Would you retype every line below without changing anything?
*** Opening Source information ***
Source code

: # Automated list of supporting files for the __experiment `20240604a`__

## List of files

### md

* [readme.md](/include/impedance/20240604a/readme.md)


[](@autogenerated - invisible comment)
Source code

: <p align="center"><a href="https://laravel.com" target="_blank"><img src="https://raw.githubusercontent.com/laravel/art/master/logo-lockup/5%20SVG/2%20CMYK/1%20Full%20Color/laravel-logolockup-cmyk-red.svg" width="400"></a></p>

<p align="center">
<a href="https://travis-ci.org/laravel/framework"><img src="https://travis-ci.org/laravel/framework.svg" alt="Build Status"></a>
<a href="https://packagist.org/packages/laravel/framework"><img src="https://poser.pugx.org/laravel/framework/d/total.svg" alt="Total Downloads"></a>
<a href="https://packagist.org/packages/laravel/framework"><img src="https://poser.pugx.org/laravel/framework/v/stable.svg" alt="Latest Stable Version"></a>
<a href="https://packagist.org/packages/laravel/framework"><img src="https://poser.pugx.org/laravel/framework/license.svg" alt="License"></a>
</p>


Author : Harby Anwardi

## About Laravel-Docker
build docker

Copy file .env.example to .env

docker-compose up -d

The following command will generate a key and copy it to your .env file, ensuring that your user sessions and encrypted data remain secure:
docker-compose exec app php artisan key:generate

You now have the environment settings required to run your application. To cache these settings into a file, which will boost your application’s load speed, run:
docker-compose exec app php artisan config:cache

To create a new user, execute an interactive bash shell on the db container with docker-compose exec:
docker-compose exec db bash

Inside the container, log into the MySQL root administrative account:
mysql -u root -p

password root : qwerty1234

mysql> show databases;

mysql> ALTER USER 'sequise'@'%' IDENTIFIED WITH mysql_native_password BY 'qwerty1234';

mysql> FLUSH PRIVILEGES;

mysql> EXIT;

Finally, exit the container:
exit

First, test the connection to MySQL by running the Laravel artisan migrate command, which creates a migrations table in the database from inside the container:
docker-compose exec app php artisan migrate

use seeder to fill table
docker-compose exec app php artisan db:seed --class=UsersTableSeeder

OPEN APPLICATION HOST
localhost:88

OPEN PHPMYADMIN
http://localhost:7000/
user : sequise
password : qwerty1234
*** Closing Source information ***
## [Exercise result]
Source code

: # Automated list of supporting files for the __experiment `20240604a`__

## List of files

### md

* [readme.md](/include/impedance/20240604a/readme.md)


[](@autogenerated - invisible comment)
Source code

: <p align="center"><a href="https://laravel.com" target="_blank"><img src="https://raw.githubusercontent.com/laravel/art/master/logo-lockup/5%20SVG/2%20CMYK/1%20Full%20Color/laravel-logolockup-cmyk-red.svg" width="400"></a></p>

<p align="center">
<a href="https://travis-ci.org/laravel/framework"><img src="https://travis-ci.org/laravel/framework.svg" alt="Build Status"></a>
<a href="https://packagist.org/packages/laravel/framework"><img src="https://poser.pugx.org/laravel/framework/d/total.svg" alt="Total Downloads"></a>
<a href="https://packagist.org/packages/laravel/framework"><img src="https://poser.pugx.org/laravel/framework/v/stable.svg" alt="Latest Stable Version"></a>
<a href="https://packagist.org/packages/laravel/framework"><img src="https://poser.pugx.org/laravel/framework/license.svg" alt="License"></a>
</p>


Author : Harby Anwardi

## About Laravel-Docker
build docker

Copy file .env.example to .env

docker-compose up -d

The following command will generate a key and copy it to your .env file, ensuring that your user sessions and encrypted data remain secure:
docker-compose exec app php artisan key:generate

You now have the environment settings required to run your application. To cache these settings into a file, which will boost your application’s load speed, run:
docker-compose exec app php artisan config:cache

To create a new user, execute an interactive bash shell on the db container with docker-compose exec:
docker-compose exec db bash

Inside the container, log into the MySQL root administrative account:
mysql -u root -p

password root : qwerty1234

mysql> show databases;

mysql> ALTER USER 'sequise'@'%' IDENTIFIED WITH mysql_native_password BY 'qwerty1234';

mysql> FLUSH PRIVILEGES;

mysql> EXIT;

Finally, exit the container:
exit

First, test the connection to MySQL by running the Laravel artisan migrate command, which creates a migrations table in the database from inside the container:
docker-compose exec app php artisan migrate

use seeder to fill table
docker-compose exec app php artisan db:seed --class=UsersTableSeeder

OPEN APPLICATION HOST
localhost:88

OPEN PHPMYADMIN
http://localhost:7000/
user : sequise
password : qwerty1234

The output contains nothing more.